Why on Earth didn’t she leave the trail after the first day when the extent of her unpreparedness became evident? Or after the second or the third? I kept asking myself this question after each chapter. I suffer from minor blisters between my toes brought on by wearing heavy winter footwear for too many days in a row due to an uncharacteristically cold winter. While the author had to bear not only blistered feet but also her skin, almost all over her body, chafed mercilessly by the monstrosity of a backpack she was carrying.

Already before I reached the last chapter, I started to get the glimpses of ‘why,’ and it was extremely satisfying to wrap up the full understanding in a neat package I could stash away for further musing when I finished the book.
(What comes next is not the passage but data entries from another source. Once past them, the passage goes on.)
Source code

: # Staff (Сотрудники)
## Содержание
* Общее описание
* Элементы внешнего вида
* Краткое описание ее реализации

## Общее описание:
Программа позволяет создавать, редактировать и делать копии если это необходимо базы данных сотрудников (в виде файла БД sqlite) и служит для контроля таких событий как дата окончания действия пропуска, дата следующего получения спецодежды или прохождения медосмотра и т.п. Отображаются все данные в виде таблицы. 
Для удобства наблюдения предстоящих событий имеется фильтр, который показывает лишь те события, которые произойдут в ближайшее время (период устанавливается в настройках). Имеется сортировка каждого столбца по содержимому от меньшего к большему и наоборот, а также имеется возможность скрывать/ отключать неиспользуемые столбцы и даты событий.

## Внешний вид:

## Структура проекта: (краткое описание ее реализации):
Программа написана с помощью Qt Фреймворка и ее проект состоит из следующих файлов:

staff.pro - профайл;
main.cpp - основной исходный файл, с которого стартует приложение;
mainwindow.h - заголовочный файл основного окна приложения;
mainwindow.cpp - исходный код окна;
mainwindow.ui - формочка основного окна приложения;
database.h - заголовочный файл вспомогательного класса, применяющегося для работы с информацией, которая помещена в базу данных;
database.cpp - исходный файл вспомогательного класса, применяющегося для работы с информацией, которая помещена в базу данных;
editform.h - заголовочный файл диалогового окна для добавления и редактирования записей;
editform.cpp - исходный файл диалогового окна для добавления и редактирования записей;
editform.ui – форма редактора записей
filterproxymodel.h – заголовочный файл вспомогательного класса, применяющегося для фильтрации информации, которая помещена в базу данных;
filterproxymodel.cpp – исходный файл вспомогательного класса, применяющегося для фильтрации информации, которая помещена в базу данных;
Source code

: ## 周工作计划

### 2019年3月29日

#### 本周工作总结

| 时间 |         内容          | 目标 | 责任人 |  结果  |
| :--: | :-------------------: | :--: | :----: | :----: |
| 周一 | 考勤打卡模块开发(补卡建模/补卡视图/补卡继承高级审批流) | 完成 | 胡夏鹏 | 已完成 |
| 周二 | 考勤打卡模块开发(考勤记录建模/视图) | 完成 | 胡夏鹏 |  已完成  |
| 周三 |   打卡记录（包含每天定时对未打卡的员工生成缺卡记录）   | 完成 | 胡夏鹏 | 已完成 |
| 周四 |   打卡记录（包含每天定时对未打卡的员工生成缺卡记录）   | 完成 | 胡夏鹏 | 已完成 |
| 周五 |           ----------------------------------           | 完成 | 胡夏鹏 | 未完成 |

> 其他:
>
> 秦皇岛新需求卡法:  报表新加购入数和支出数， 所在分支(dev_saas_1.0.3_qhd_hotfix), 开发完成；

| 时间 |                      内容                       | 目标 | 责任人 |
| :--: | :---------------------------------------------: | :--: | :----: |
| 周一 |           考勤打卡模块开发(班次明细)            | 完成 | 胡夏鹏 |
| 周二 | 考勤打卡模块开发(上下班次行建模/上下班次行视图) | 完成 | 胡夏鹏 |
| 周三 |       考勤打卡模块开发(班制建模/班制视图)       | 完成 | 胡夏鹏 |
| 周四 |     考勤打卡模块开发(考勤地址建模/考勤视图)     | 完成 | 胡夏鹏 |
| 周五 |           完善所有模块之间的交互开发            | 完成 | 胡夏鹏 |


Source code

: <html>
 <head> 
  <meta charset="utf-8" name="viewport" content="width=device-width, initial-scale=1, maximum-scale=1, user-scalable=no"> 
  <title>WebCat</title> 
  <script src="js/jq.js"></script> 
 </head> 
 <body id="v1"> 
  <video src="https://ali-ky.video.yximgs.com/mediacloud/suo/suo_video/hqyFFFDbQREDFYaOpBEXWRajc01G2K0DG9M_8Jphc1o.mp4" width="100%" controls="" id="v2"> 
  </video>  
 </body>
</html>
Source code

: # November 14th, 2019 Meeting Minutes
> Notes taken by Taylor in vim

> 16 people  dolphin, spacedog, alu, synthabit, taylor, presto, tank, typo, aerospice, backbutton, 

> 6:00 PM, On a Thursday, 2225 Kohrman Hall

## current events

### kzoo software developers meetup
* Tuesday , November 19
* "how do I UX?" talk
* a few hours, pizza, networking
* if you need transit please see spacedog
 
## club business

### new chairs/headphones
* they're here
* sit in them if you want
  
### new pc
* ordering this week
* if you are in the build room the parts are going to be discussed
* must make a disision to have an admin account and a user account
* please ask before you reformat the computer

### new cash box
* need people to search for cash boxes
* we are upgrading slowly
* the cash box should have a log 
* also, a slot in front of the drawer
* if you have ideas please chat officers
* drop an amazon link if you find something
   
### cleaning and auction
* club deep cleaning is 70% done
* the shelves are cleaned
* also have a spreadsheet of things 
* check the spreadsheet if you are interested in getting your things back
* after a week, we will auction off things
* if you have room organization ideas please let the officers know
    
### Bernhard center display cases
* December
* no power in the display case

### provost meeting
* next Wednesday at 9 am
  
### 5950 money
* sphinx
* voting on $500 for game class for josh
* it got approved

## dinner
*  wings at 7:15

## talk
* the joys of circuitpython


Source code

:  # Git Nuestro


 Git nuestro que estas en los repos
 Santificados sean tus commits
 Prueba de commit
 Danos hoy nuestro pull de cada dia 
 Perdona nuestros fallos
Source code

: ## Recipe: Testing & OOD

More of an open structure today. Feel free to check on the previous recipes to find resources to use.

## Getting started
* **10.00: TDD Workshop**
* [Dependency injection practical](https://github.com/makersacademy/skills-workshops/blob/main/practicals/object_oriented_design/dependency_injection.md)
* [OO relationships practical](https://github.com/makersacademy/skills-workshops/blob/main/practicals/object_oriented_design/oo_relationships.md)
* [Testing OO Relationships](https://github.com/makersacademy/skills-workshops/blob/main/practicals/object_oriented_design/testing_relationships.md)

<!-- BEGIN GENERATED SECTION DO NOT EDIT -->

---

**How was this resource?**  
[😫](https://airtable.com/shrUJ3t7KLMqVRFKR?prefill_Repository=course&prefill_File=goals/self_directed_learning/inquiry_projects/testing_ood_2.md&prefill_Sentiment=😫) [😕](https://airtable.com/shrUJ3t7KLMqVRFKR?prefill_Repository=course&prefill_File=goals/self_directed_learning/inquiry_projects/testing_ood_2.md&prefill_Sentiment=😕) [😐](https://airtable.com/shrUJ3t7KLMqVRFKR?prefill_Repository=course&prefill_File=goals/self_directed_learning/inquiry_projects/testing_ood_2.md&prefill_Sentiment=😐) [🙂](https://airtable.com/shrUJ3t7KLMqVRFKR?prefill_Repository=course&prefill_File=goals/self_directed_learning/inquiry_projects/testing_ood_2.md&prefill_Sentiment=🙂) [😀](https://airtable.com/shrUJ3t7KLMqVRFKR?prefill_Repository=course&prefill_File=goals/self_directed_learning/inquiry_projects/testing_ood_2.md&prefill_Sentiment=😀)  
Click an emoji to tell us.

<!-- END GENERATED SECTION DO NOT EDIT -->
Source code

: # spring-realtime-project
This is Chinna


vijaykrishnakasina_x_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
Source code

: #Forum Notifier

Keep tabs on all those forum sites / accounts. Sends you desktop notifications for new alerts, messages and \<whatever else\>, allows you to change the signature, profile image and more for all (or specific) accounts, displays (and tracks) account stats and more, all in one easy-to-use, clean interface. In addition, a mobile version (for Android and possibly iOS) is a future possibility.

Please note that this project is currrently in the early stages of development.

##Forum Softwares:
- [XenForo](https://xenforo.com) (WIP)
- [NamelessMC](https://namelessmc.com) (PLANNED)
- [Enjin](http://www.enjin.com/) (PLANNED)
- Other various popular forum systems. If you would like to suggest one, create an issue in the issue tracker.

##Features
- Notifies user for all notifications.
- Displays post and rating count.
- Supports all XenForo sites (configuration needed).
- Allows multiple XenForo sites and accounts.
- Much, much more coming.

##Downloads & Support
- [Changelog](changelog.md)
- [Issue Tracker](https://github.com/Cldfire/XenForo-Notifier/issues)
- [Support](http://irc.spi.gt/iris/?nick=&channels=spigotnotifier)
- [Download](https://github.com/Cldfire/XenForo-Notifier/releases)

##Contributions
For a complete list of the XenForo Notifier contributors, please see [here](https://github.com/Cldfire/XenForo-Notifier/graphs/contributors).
As I mentioned at the beginning of this review, I wouldn’t choose the same way of overcoming grief as did the author. I just don’t have it in me to put myself through more suffering than absolutely necessary. I can’t be sure that hiking the Pacific Crest Trail or a similar one wouldn’t help me shed what presses me down. Maybe I’d feel renewed and relieved. What makes me doubtful is that I’m already walking the paths I didn’t allow myself to step on when I was young. Grief and loss, in a way, liberated me – from preconceived notions of how I should act to be viewed as a ‘good girl.’ Still, they also put me into a new set of shackles. 

Reading “Wild” by Cheryl Strayed inspired me to try to search for something that could do what hiking the Pacific Crest Trail did for her. I, too, want to stop feeling broken inside. Even if it’s not evident – I took society’s expectations of getting over it seriously – I am still a heap of crumbled pieces, far from whole.

“If he could do this, I could, I thought furiously. He wasn’t tougher than me. No one was, I told myself, without believing it. I made it the mantra of those days; when I paused before yet another series of switchbacks or skidded down knee-jarring slopes, when patches of flesh peeled off my feet along with my socks, when I lay alone and lonely in my tent at night I asked, often out loud: Who is tougher than me? The answer was always the same, and even when I knew absolutely there was no way on this earth it was true, I said it anyway: No one.”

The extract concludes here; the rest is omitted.